ロシアンルーレットⅣ【クライムサスペンス】
「真犯人が初音を消しに来るって、本気で思ってんの?」

「多分、来ない」

「じゃあどうして……」

「来るかもしれない」

「何だよ? 何なんだよ、一体? お前、捜査する気あんのか? 侵入経路があそこだけなら、有り難いことにオートロックだ。住人以外は簡単に入れない」

「この時間、病院行ったって、夜勤帯だ。大して情報取れねーよ」

話をすり替えやがった。こいつと喋ってると、無性に苛々する。会話が成立しないのも原因の一つだけど、何を考えてるのか、何が言いたいのか、さっぱりわからなくてストレスが溜まる。

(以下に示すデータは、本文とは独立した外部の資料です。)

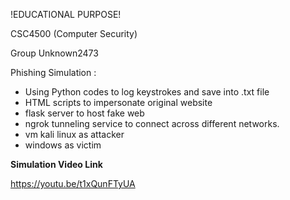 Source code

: !EDUCATIONAL PURPOSE!

CSC4500 (Computer Security)

Group Unknown2473

Phishing Simulation :
- Using Python codes to log keystrokes and save into .txt file
- HTML scripts to impersonate original website
- flask server to host fake web
- ngrok tunneling service to connect across different networks.
- vm kali linux as attacker
- windows as victim


**Simulation Video Link**

https://youtu.be/t1xQunFTyUA
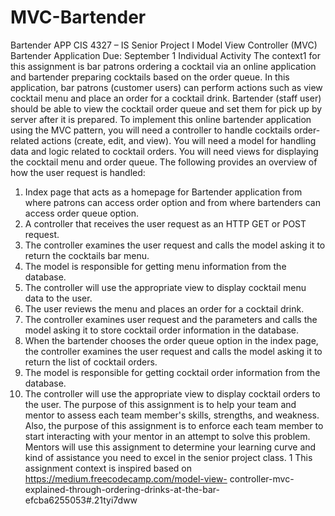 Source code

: # MVC-Bartender
Bartender APP
CIS 4327 – IS Senior Project I
Model View Controller (MVC) Bartender Application
Due: September 1         Individual Activity
The  context1  for  this  assignment  is  bar  patrons  ordering  a  cocktail  via  an  online  application  and 
bartender  preparing  cocktails  based  on  the  order  queue.  In  this  application,  bar  patrons  (customer 
users)  can  perform  actions  such  as  view  cocktail  menu  and  place  an  order  for  a  cocktail  drink. 
Bartender (staff user) should be able to view the cocktail order queue and set them for pick up by 
server after it is prepared.
To implement this online bartender application using the MVC pattern, you will need a controller to 
handle cocktails order-related actions (create, edit, and view). You will need a model for handling 
data and logic related to cocktail orders. You will need views for displaying the cocktail menu and 
order queue.
The following provides an overview of how the user request is handled:
1. Index page that acts as a homepage for Bartender application from where patrons can access order 
option and from where bartenders can access order queue option.
2. A controller that receives the user request as an HTTP GET or POST request.
3. The controller examines the user request and calls the model asking it to return the cocktails bar 
menu.
4. The model is responsible for getting menu information from the database.
5. The controller will use the appropriate view to display cocktail menu data to the user.
6. The user reviews the menu and places an order for a cocktail drink.
7. The  controller  examines  user  request  and  the  parameters  and  calls  the  model  asking  it  to  store 
cocktail order information in the database.
8. When the bartender chooses the order queue option in the index page, the controller examines the 
user request and calls the model asking it to return the list of cocktail orders.
9. The model is responsible for getting cocktail order information from the database.
10. The controller will use the appropriate view to display cocktail orders to the user.
The purpose of this assignment is to help your team and mentor to assess each team member's skills, 
strengths, and weakness. Also, the purpose of this assignment is to enforce each team member to start 
interacting with your mentor in an attempt to solve this problem. Mentors will use this assignment to 
determine your learning curve and kind of assistance you need to excel in the senior project class.
1  This  assignment  context  is  inspired  based  on  https://medium.freecodecamp.com/model-view-
controller-mvc-explained-through-ordering-drinks-at-the-bar-efcba6255053#.21tyi7dww
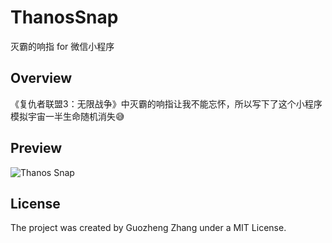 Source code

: # ThanosSnap
灭霸的响指 for 微信小程序

## Overview

《复仇者联盟3：无限战争》中灭霸的响指让我不能忘怀，所以写下了这个小程序模拟宇宙一半生命随机消失😅

## Preview

![Thanos Snap](https://github.com/Daniel612/ThanosSnap/raw/master/screenshots/snap.GIF)

## License

The project was created by Guozheng Zhang under a MIT License.





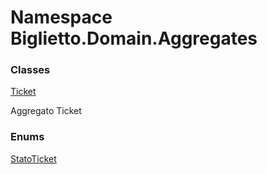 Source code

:# <a id="Biglietto_Domain_Aggregates"></a> Namespace Biglietto.Domain.Aggregates

### Classes

 [Ticket](Biglietto.Domain.Aggregates.Ticket.md)

Aggregato Ticket

### Enums

 [StatoTicket](Biglietto.Domain.Aggregates.StatoTicket.md)

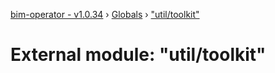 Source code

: [bim-operator - v1.0.34](../README.md) › [Globals](../globals.md) › ["util/toolkit"](_util_toolkit_.md)

# External module: "util/toolkit"


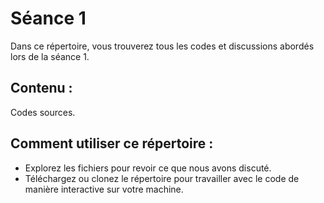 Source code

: # Séance 1

Dans ce répertoire, vous trouverez tous les codes et discussions abordés lors de la séance 1.

## Contenu :

Codes sources.

## Comment utiliser ce répertoire :

- Explorez les fichiers pour revoir ce que nous avons discuté.
- Téléchargez ou clonez le répertoire pour travailler avec le code de manière interactive sur votre machine.
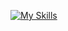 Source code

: [![My Skills](https://skillicons.dev/icons?i=nextjs,react,typescript,javascript,firebase,tailwind,nodejs,express,mongodb,mysql,postgres,aws)](https://skillicons.dev)

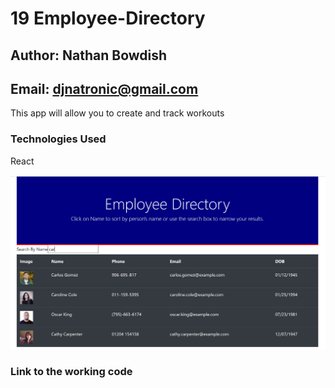 # 19 Employee-Directory

## Author: Nathan Bowdish
## Email:  djnatronic@gmail.com

This app will allow you to create and track workouts<br/>

### Technologies Used

React<br/>




![scheduler demo](./Capture.PNG)

### Link to the working code
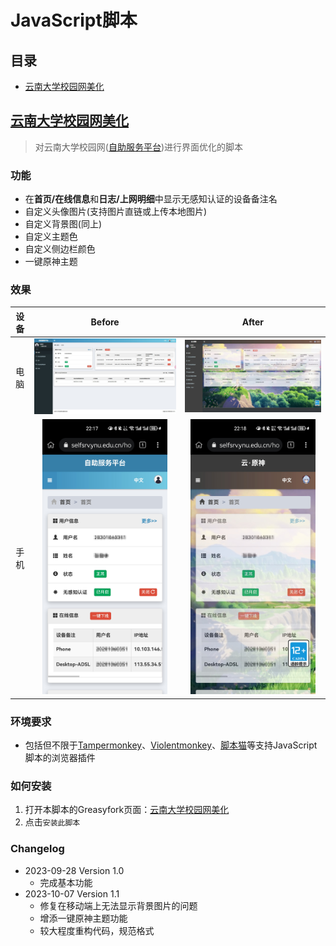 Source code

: # JavaScript脚本

## 目录

* [云南大学校园网美化](#云南大学校园网美化)

## [云南大学校园网美化](./YNU-selfsrv-enhance.js)

> 对云南大学校园网([自助服务平台](https://selfsrv.ynu.edu.cn))进行界面优化的脚本

### 功能

* 在**首页/在线信息**和**日志/上网明细**中显示无感知认证的设备备注名
* 自定义头像图片(支持图片直链或上传本地图片)
* 自定义背景图(同上)
* 自定义主题色
* 自定义侧边栏颜色
* 一键原神主题

### 效果

|设备|Before|After|
|:-:|:-:|:-:|
|电脑|![before](./README_IMG/YNU-selfsrv-enhance_Desktop_origin.jpeg)|![after](./README_IMG/YNU-selfsrv-enhance_Desktop_genshin_theme.jpeg)|
|手机|<img src="./README_IMG/YNU-selfsrv-enhance_Mobile_origin.jpg" alt="before" width="200px">|<img src="./README_IMG/YNU-selfsrv-enhance_Mobile_genshin_theme.jpg" alt="after" width="200px">|

### 环境要求

* 包括但不限于[Tampermonkey](https://www.tampermonkey.net/)、[Violentmonkey](https://violentmonkey.github.io/)、[脚本猫](https://scriptcat.org/)等支持JavaScript脚本的浏览器插件

### 如何安装

1. 打开本脚本的Greasyfork页面：[云南大学校园网美化](https://greasyfork.org/zh-CN/scripts/476284-%E4%BA%91%E5%8D%97%E5%A4%A7%E5%AD%A6%E6%A0%A1%E5%9B%AD%E7%BD%91%E7%BE%8E%E5%8C%96)
2. 点击`安装此脚本`

### Changelog

* 2023-09-28 Version 1.0
  * 完成基本功能
* 2023-10-07 Version 1.1
  * 修复在移动端上无法显示背景图片的问题
  * 增添一键原神主题功能
  * 较大程度重构代码，规范格式
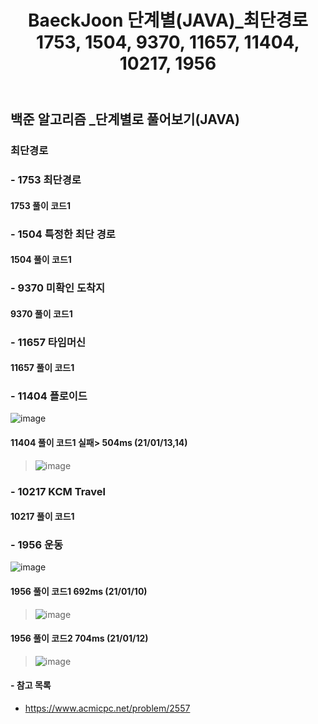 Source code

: ﻿---
layout: single
title: "BaeckJoon 단계별(JAVA)_최단경로 1753, 1504, 9370, 11657, 11404, 10217, 1956"
read_time: true
categories:  
 - BaeckJoon 
tags: 
 - Algorithm
 - BaeckJoon 
last_modified_at: '2021-12-09 23:43:00 +0800'
toc: true
toc_sticky: true
toc_label: 목차
---
## 백준 알고리즘 _단계별로 풀어보기(JAVA)
### 최단경로
### - 1753 최단경로

#### 1753 풀이 코드1
>
 
### - 1504 특정한 최단 경로

#### 1504 풀이 코드1 
>
### - 9370  미확인 도착지

#### 9370 풀이 코드1
>   
 
### - 11657 타임머신

#### 11657 풀이 코드1
>
### - 11404 플로이드
![image](https://user-images.githubusercontent.com/66898243/149351624-d70f7647-460b-4ad2-8a92-9f4a60b95bb5.png)

#### 11404 풀이 코드1 실패> 504ms (21/01/13,14)
>  ![image](https://user-images.githubusercontent.com/66898243/149533124-e2aebd53-9321-4985-8c83-ffbb220ab48e.png)

### - 10217 KCM Travel	

#### 10217 풀이 코드1
>

### - 1956 운동
![image](https://user-images.githubusercontent.com/66898243/148752080-3d25e1d3-e64c-479f-a133-63d06c912cec.png)

#### 1956 풀이 코드1 692ms (21/01/10)
>  ![image](https://user-images.githubusercontent.com/66898243/148753713-937380a7-fc76-41f0-be04-854eccf0b889.png)

#### 1956 풀이 코드2 704ms (21/01/12)
> ![image](https://user-images.githubusercontent.com/66898243/149153612-bdab4211-827d-4929-9e2f-860072801f93.png)


#### - 참고 목록
- https://www.acmicpc.net/problem/2557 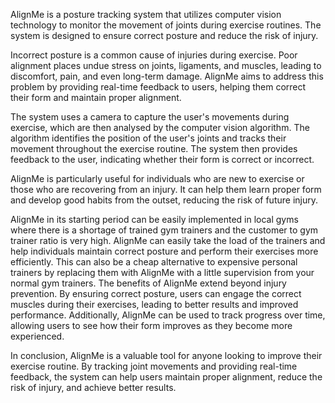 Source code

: AlignMe is a posture tracking system that utilizes computer vision technology to monitor the movement of joints during exercise routines. The system is designed to ensure correct posture and reduce the risk of injury. 

Incorrect posture is a common cause of injuries during exercise. Poor alignment places undue stress on joints, ligaments, and muscles, leading to discomfort, pain, and even long-term damage. AlignMe aims to address this problem by providing real-time feedback to users, helping them correct their form and maintain proper alignment. 

The system uses a camera to capture the user's movements during exercise, which are then analysed by the computer vision algorithm. The algorithm identifies the position of the user's joints and tracks their movement throughout the exercise routine. The system then provides feedback to the user, indicating whether their form is correct or incorrect. 

AlignMe is particularly useful for individuals who are new to exercise or those who are recovering from an injury. It can help them learn proper form and develop good habits from the outset, reducing the risk of future injury. 

AlignMe in its starting period can be easily implemented in local gyms where there is a shortage of trained gym trainers and the customer to gym trainer ratio is very high. AlignMe can easily take the load of the trainers and help individuals maintain correct posture and perform their exercises more efficiently. This can also be a cheap alternative to expensive personal trainers by replacing them with AlignMe with a little supervision from your normal gym trainers. The benefits of AlignMe extend beyond injury prevention. By ensuring correct posture, users can engage the correct muscles during their exercises, leading to better results and improved performance. Additionally, AlignMe can be used to track progress over time, allowing users to see how their form improves as they become more experienced. 

In conclusion, AlignMe is a valuable tool for anyone looking to improve their exercise routine. By tracking joint movements and providing real-time feedback, the system can help users maintain proper alignment, reduce the risk of injury, and achieve better results.
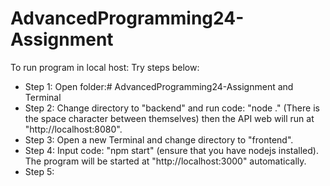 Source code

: # AdvancedProgramming24-Assignment
To run program in local host: Try steps below:
+ Step 1: Open folder:# AdvancedProgramming24-Assignment and Terminal
+ Step 2: Change directory to "backend" and run code: "node ." (There is the space character between themselves) then the API web will run at "http://localhost:8080".
+ Step 3: Open a new Terminal and change directory to "frontend".
+ Step 4: Input code: "npm start" (ensure that you have nodejs installed). The program will be started at "http://localhost:3000" automatically.
+ Step 5: 
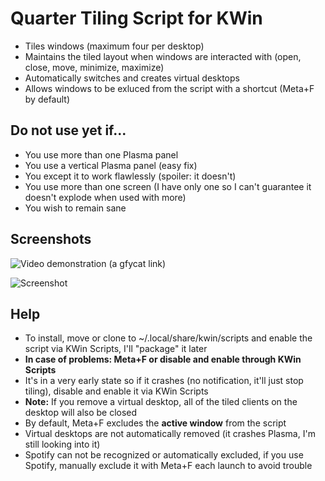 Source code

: # Quarter Tiling Script for KWin
- Tiles windows (maximum four per desktop)
- Maintains the tiled layout when windows are interacted with (open, close, move, minimize, maximize)
- Automatically switches and creates virtual desktops
- Allows windows to be exluced from the script with a shortcut (Meta+F by default)

## Do not use yet if...
- You use more than one Plasma panel
- You use a vertical Plasma panel (easy fix)
- You except it to work flawlessly (spoiler: it doesn't)
- You use more than one screen (I have only one so I can't guarantee it doesn't explode when used with more)
- You wish to remain sane

## Screenshots

![Video demonstration (a gfycat link)](https://gfycat.com/TintedRepentantKawala)


![Screenshot](https://u.teknik.io/IZz6t.png)


## Help
- To install, move or clone to ~/.local/share/kwin/scripts and enable the script via KWin Scripts, I'll "package" it later
- **In case of problems: Meta+F or disable and enable through KWin Scripts**
- It's in a very early state so if it crashes (no notification, it'll just stop tiling), disable and enable it via KWin Scripts
- **Note:** If you remove a virtual desktop, all of the tiled clients on the desktop will also be closed
- By default, Meta+F excludes the **active window** from the script
- Virtual desktops are not automatically removed (it crashes Plasma, I'm still looking into it)
- Spotify can not be recognized or automatically excluded, if you use Spotify, manually exclude it with Meta+F each launch to avoid trouble
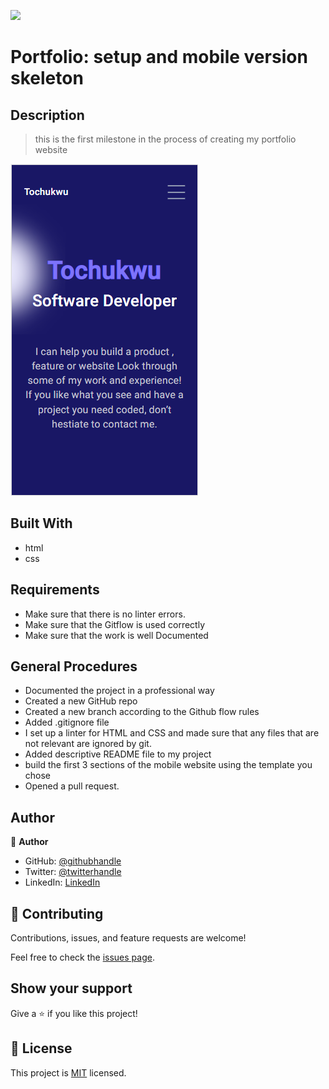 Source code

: ![](https://img.shields.io/badge/Microverse-blueviolet)

# Portfolio: setup and mobile version skeleton

## Description
> this is the first milestone in the process of creating my portfolio website 

![screenshot](./mobile_header-shot.PNG)


## Built With

- html
- css


## Requirements
- Make sure that there is no linter errors.
- Make sure that the Gitflow is used correctly
- Make sure that the work is well Documented

## General Procedures
- Documented the project in a professional way
- Created a new GitHub repo
- Created a new branch according to the Github flow rules
- Added .gitignore file
- I set up a linter for HTML and CSS and  made sure that any files that are not relevant are ignored by git.
- Added descriptive README file to my project
- build the first 3 sections of the mobile website using the template you chose
- Opened a pull request.

## Author

👤 **Author**

- GitHub: [@githubhandle](https://github.com/xtrahuman)
- Twitter: [@twitterhandle](https://twitter.com/xtrahuman)
- LinkedIn: [LinkedIn](https://linkedin.com/in/tochukwu-okpara-449528197)


## 🤝 Contributing

Contributions, issues, and feature requests are welcome!

Feel free to check the [issues page](../../issues/).

## Show your support

Give a ⭐️ if you like this project!


## 📝 License

This project is [MIT](./MIT.md) licensed.

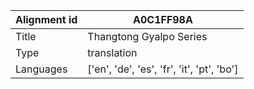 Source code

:|Alignment id | A0C1FF98A
| --- | --- 
|Title | Thangtong Gyalpo Series 
|Type | translation
|Languages | ['en', 'de', 'es', 'fr', 'it', 'pt', 'bo']
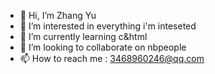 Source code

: - 👋 Hi, I’m Zhang Yu
- 👀 I’m interested in everything i'm inteseted
- 🌱 I’m currently learning c&html
- 💞️ I’m looking to collaborate on nbpeople
- 📫 How to reach me : 3468960246@qq.com

<!---
Svnyuuu/Svnyuuu is a ✨ special ✨ repository because its `README.md` (this file) appears on your GitHub profile.
You can click the Preview link to take a look at your changes.
--->
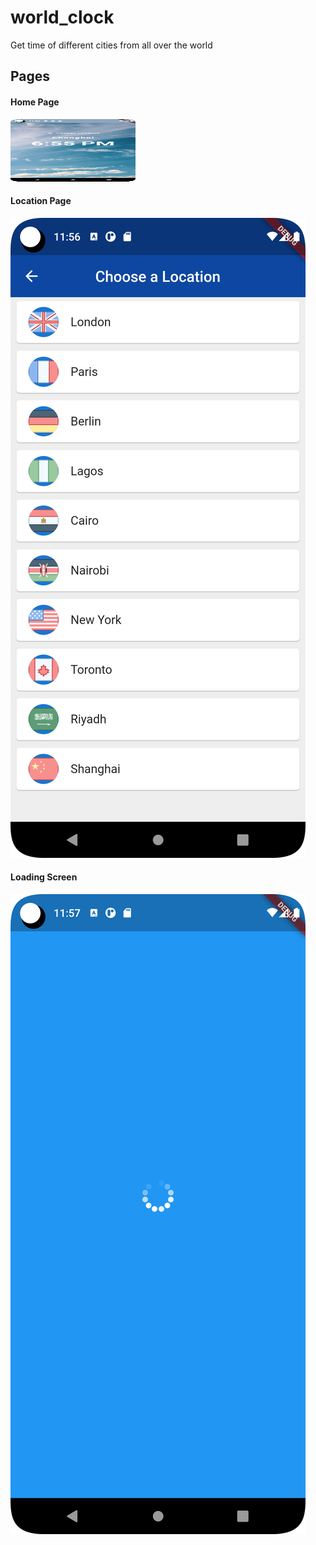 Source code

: # world_clock

Get time of different cities from all over the world

## Pages

#### Home Page

[//]: # (![Home Screen]&#40;/assets/snapshots/home-screen.png "Home Screen, built with Flutter"&#41;)
<img src="/assets/snapshots/home-screen.png" width="200" height="100">

#### Location Page
![Location Screen](/assets/snapshots/location_screen.png "Location Screen, built with Flutter")


#### Loading Screen
![Loading Screen](/assets/snapshots/loading_screen.png "Loading Screen, built with Flutter")
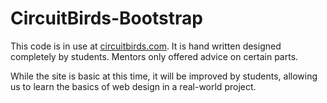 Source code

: CircuitBirds-Bootstrap
======================
This code is in use at [circuitbirds.com](http://circuitbirds.com). It is hand written designed completely by students. Mentors only offered advice on certain parts. 

While the site is basic at this time, it will be improved by students, allowing us to learn the basics of web design in a real-world project. 
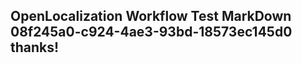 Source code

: <properties
ms.topic="hero-topic"
ms.test1="hero-topic"
ms.test2="test"/>


## OpenLocalization Workflow Test MarkDown 08f245a0-c924-4ae3-93bd-18573ec145d0 thanks!



<!--HONumber=Jul16_HO4-->


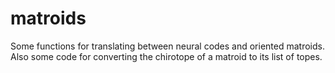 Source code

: # matroids

Some functions for translating between neural codes and oriented matroids.
Also some code for converting the chirotope of a matroid to its list of topes. 
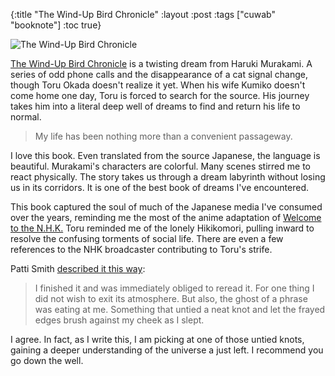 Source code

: {:title "The Wind-Up Bird Chronicle" :layout :post :tags ["cuwab" "booknote"] :toc true}

![The Wind-Up Bird Chronicle](/img/20160206_thewindupbirdchronicle.jpg)

[The Wind-Up Bird Chronicle](http://www.amazon.com/gp/product/B00QPF0HHU?keywords=the%20wind-up%20bird%20chronicle&qid=1454894417&ref_=sr_1_2&sr=8-2) is a twisting dream from Haruki Murakami. A series of odd phone calls and the disappearance of a cat signal change, though Toru Okada doesn't realize it yet. When his wife Kumiko doesn't come home one day, Toru is forced to search for the source. His journey takes him into a literal deep well of dreams to find and return his life to normal.

> My life has been nothing more than a convenient passageway.

I love this book. Even translated from the source Japanese, the language is beautiful. Murakami's characters are colorful. Many scenes stirred me to react physically. The story takes us through a dream labyrinth without losing us in its corridors. It is one of the best book of dreams I've encountered.

This book captured the soul of much of the Japanese media I've consumed over the years, reminding me the most of the anime adaptation of [Welcome to the N.H.K.](https://en.wikipedia.org/wiki/Welcome_to_the_N.H.K) Toru reminded me of the lonely Hikikomori, pulling inward to resolve the confusing torments of social life. There are even a few references to the NHK broadcaster contributing to Toru's strife.

Patti Smith [described it this way](https://www.brainpickings.org/2015/11/02/patti-smith-favorite-books-m-train):

> I finished it and was immediately obliged to reread it. For one thing I did not wish to exit its atmosphere. But also, the ghost of a phrase was eating at me. Something that untied a neat knot and let the frayed edges brush against my cheek as I slept.

I agree. In fact, as I write this, I am picking at one of those untied knots, gaining a deeper understanding of the universe a just left. I recommend you go down the well.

「行くとこないからここに居るって? 冗談じゃねーよ、俺は家に帰りたい」

「ご自由にどうぞ」

穏やかに言って、那智は嫌味なほど愛想よく微笑んだ。


「じゃあ、そうする」

ガチャッとドアを少しだけ開いて運転席を盗み見る。那智は素知らぬ顔で、上着のサイドポケットからスマホを取り出し、それに差し込んであるイヤホンを両耳に差し込んだ。

帰りたければ帰れ、本気でそう思っているようだ。